FD sensor analysis of ferric siderophore uptake by Gram (−) ESKAPE bacteria. (A) Uptake of FeEnt. 10⁷ cells of the decoy sensor strain E. coli OKN13/pKpnfepA_1658-FM were mixed with 10⁷ cells of individual test bacteria in 2 mL of PBS + 0.4% glucose in a quartz cuvette.
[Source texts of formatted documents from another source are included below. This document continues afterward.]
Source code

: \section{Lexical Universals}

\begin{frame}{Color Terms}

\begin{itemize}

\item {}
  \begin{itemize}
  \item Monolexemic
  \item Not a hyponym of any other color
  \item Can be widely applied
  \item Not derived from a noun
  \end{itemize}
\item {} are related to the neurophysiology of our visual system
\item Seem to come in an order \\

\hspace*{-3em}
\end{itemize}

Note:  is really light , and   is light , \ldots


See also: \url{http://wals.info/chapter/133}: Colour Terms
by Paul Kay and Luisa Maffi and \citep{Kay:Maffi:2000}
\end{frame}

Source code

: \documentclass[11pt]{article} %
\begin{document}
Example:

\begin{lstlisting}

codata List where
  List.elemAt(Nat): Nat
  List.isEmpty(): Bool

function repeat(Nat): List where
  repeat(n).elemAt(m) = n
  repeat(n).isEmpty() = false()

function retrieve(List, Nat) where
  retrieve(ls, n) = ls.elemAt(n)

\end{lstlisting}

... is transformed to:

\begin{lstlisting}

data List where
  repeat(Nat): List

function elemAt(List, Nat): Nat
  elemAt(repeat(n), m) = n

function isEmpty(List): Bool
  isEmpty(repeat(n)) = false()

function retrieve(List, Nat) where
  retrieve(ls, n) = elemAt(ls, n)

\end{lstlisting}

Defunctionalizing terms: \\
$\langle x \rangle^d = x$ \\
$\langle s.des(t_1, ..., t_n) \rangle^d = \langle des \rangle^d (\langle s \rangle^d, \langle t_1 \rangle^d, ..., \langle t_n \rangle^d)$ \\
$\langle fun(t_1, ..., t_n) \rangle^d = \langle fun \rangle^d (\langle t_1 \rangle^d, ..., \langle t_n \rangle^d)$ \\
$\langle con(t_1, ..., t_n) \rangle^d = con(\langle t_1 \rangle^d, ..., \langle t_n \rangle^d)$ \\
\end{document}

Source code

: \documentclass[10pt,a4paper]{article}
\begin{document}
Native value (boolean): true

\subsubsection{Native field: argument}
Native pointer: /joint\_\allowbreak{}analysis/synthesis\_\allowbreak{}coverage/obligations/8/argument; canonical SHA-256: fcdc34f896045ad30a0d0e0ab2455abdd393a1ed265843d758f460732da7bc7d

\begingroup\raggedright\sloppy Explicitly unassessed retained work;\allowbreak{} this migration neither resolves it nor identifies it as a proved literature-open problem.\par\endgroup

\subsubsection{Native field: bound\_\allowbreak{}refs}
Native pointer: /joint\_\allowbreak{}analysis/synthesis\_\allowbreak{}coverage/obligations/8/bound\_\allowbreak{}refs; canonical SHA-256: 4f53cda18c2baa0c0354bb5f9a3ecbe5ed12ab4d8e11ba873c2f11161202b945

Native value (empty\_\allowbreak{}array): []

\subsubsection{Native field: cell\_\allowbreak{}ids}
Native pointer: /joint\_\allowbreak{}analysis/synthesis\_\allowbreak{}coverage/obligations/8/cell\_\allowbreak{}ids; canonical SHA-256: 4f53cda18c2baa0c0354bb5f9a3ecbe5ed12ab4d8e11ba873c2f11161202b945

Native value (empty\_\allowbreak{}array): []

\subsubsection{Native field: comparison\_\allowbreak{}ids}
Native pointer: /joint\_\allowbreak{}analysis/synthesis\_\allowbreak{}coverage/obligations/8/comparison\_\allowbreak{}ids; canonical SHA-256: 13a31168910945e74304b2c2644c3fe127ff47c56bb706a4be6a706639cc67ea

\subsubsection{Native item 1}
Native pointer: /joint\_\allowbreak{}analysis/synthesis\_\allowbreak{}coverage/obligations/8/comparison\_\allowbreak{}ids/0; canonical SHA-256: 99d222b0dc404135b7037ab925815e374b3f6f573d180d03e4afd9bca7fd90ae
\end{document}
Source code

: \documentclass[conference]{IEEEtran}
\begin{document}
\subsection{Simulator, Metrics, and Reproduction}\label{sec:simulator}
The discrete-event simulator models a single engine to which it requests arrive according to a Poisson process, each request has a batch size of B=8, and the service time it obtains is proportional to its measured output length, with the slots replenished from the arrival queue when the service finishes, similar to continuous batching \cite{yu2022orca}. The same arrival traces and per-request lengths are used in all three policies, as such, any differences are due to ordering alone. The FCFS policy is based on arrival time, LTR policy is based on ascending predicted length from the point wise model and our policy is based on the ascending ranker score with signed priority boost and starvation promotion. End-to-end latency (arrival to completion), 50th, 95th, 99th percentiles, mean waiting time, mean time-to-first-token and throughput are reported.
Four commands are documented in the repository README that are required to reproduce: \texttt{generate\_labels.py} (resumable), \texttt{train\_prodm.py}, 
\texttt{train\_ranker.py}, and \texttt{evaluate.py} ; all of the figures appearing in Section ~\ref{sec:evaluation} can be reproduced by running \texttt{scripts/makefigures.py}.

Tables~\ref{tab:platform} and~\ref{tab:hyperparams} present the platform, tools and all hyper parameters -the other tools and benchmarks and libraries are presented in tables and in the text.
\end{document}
At t = 0 we began monitoring fluorescence emissions at 520 nm; at 100 s we added FeEnt to 5 nM and observed the ensuing changes in fluorescence intensity: black, sensor only; gray, K. pneumoniae KKN5; blue, E. coli OKN3/pKpnFepA_1658; red, K. pneumoniae 52.145; gold, A. baumannii; green, P. aeruginosa PA01. (B) Ferric siderophore uptake by hypermucoviscous K. pneumoniae. 10⁷ cells of transport-defective E. coli OKN13, harboring plasmids expressing appropriate decoy sensors, were mixed with 10⁷ cells of K. pneumoniae hvKp1 and monitored as described above in response to the addition of the following ferric siderophores at 100 s: blue, FeEnt; green, FeGEnt; red, FeAbn; purple, FeYbt. Panels (C–F) Effects of SCN on uptake of ferric siderophores by hvKp1. In each study 10⁷ cells of E. coli OKN13, harboring plasmids expressing appropriate decoy sensors, were mixed with 10⁷ cells of K. pneumoniae hvKp1, in the absence (red) or presence of human SCN (blue, 0.005 µM; magenta, 0.05; green, 0.5 µM). We monitored fluorescence emissions in response to the addition of 10 nM ferric siderophores at t = 100 s: (C) FeEnt; (D) FeGEnt; (E) FeAbn; (F) FeYbt.